Exercise objective —
For each line below, check whether "sondern" is present. Report how many lines have it, nothing else.

Dataset extract START

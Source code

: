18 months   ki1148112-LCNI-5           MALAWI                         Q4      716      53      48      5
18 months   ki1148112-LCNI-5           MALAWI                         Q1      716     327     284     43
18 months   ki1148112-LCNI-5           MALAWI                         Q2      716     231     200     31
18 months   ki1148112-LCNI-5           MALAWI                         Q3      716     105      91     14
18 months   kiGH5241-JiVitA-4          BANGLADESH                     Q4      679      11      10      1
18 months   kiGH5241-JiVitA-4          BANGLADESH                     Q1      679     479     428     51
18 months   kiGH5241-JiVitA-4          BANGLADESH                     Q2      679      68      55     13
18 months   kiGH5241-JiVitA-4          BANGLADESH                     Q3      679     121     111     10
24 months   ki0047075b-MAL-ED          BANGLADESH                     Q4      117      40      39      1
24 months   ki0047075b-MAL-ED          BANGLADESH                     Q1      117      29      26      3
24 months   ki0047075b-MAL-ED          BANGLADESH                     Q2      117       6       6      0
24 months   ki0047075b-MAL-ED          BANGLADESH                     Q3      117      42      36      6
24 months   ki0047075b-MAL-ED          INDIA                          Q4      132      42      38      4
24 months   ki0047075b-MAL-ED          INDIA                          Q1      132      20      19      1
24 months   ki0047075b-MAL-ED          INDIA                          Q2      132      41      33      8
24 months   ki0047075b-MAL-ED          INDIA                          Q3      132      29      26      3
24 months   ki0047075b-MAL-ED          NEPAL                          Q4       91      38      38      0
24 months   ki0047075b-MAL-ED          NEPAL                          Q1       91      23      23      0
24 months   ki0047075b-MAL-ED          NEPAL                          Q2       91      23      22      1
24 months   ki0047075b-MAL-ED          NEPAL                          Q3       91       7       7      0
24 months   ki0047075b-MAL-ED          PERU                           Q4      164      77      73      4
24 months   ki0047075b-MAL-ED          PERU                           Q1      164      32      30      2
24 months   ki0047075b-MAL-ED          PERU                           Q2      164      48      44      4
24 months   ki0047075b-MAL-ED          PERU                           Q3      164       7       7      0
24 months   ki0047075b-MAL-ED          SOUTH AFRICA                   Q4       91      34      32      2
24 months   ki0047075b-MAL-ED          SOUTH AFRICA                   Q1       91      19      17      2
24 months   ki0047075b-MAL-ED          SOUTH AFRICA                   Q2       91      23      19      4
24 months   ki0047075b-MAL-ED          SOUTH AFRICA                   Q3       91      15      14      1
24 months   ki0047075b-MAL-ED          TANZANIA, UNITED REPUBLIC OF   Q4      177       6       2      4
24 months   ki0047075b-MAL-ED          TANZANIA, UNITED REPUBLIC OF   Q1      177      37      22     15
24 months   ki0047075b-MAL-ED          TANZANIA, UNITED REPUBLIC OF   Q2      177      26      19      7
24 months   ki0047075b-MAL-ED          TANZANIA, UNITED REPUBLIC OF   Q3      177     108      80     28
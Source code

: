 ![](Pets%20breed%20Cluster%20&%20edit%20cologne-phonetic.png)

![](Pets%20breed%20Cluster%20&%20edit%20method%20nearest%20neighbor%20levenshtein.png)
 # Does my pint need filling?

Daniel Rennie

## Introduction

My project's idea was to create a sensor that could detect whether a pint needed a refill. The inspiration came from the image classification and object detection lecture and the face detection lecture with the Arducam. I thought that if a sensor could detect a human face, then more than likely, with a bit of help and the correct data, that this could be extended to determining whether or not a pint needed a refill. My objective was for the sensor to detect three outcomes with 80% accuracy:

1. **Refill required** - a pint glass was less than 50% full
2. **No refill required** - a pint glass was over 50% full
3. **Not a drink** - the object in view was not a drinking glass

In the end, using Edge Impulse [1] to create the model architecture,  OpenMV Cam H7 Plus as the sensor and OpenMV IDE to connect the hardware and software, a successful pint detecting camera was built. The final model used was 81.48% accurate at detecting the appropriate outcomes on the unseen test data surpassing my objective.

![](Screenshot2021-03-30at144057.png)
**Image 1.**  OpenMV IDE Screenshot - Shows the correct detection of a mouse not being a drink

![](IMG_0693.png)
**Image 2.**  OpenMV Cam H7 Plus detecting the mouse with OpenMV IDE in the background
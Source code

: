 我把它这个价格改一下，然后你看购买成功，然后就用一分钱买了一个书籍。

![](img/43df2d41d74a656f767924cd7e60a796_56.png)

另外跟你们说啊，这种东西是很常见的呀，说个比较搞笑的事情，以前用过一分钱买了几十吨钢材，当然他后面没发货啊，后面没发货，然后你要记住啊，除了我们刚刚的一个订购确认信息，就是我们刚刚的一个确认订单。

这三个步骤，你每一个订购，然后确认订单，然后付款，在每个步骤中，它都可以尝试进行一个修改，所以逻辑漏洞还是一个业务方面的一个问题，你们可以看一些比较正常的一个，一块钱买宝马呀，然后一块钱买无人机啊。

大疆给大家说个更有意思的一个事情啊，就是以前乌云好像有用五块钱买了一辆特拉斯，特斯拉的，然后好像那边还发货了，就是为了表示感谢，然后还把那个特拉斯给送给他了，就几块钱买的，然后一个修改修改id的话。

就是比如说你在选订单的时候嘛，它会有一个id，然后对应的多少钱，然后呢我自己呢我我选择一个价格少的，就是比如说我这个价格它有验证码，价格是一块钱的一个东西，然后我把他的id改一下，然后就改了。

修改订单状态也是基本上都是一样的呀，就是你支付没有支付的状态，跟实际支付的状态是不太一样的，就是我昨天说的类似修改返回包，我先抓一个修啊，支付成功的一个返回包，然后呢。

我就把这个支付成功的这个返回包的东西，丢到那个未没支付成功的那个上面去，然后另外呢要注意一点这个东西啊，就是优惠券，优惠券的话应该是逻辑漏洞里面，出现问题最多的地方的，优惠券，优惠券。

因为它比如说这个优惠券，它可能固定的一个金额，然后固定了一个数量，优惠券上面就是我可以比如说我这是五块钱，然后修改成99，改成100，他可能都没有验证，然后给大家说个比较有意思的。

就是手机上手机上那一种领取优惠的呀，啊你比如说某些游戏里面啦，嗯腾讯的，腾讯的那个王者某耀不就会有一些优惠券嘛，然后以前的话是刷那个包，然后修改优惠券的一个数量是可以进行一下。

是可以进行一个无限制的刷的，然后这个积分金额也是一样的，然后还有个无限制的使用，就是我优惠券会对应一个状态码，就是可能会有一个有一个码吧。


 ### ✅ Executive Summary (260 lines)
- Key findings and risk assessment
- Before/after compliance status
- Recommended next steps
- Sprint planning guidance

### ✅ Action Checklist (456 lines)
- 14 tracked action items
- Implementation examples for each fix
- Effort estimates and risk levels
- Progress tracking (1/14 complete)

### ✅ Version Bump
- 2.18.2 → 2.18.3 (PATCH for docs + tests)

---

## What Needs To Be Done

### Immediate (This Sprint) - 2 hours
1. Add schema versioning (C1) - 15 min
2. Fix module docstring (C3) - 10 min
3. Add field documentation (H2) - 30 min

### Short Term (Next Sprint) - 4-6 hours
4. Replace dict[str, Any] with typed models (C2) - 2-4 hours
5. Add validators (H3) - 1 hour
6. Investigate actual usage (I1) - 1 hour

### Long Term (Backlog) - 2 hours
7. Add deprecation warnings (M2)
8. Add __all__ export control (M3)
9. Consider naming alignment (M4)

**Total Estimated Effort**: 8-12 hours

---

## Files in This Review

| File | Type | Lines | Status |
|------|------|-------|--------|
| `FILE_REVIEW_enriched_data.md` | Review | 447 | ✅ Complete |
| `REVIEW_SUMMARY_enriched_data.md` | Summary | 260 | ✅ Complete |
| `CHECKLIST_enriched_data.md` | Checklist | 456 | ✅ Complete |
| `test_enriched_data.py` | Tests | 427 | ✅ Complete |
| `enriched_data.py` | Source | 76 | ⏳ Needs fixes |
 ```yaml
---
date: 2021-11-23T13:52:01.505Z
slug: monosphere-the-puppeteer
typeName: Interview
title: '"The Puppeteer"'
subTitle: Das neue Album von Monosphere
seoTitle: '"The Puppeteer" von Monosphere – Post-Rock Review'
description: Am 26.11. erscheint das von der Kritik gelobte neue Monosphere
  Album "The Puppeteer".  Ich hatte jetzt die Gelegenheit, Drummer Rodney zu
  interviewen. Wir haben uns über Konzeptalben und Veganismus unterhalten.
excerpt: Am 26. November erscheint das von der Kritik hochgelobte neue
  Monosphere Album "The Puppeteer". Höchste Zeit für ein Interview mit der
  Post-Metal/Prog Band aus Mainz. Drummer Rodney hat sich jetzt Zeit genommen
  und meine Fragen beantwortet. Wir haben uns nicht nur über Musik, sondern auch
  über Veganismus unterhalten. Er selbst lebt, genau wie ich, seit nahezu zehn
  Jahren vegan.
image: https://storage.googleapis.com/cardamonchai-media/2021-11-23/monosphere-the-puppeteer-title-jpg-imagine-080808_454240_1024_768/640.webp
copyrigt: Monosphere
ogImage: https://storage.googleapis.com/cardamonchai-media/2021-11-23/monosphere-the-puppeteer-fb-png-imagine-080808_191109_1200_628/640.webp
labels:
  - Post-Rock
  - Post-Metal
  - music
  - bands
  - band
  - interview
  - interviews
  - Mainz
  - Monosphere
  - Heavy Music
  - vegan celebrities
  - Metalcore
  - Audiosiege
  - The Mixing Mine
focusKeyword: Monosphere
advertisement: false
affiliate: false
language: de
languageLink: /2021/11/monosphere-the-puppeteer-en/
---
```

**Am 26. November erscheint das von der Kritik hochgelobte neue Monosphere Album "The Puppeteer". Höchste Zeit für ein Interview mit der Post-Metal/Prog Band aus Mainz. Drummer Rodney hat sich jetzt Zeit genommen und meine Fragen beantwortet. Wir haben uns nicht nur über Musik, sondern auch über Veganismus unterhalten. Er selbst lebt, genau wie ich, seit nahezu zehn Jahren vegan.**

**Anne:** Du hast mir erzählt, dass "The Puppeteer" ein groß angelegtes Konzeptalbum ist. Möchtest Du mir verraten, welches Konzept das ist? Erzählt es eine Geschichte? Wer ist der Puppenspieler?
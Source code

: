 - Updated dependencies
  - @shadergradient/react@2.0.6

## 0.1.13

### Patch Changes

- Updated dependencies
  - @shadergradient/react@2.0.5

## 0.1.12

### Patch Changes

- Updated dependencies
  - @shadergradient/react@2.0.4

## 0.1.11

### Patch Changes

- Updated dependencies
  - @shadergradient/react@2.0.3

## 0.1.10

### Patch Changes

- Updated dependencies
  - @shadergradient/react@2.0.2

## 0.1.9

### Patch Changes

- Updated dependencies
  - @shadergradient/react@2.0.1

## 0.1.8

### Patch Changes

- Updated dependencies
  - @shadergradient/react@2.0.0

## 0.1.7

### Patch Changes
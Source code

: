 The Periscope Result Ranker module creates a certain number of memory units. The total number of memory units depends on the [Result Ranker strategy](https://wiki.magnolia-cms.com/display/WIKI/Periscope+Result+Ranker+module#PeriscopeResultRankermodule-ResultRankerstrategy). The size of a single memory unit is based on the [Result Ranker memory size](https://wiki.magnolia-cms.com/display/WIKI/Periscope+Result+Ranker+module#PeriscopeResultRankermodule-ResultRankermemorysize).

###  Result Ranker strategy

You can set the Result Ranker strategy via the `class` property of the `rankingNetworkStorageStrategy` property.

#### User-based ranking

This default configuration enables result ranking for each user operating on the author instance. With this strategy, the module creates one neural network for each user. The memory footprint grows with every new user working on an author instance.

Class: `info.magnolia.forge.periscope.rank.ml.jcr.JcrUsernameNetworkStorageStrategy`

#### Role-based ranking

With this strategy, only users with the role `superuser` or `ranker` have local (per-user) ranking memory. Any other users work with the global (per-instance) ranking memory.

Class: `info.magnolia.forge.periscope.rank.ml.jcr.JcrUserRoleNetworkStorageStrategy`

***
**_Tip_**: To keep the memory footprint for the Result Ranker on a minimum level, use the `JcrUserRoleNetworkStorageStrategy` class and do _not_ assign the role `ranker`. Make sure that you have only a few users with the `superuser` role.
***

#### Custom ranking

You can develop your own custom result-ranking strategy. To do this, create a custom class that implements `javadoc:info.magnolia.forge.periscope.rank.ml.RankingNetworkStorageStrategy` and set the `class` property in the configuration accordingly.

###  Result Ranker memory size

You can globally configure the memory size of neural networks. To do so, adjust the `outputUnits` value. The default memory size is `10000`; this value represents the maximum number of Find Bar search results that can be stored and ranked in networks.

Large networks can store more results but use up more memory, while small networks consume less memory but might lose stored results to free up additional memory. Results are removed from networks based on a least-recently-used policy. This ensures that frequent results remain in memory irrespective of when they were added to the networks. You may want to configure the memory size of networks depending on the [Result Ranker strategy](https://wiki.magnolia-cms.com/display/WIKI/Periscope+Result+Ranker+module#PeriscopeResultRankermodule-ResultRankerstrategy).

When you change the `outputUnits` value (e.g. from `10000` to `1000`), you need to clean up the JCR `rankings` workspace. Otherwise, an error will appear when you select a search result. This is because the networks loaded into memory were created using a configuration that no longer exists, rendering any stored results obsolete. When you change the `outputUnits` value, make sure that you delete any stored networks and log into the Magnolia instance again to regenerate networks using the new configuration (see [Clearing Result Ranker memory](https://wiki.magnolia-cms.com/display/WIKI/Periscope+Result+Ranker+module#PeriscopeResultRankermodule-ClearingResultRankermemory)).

Dataset extract END

Solution —
2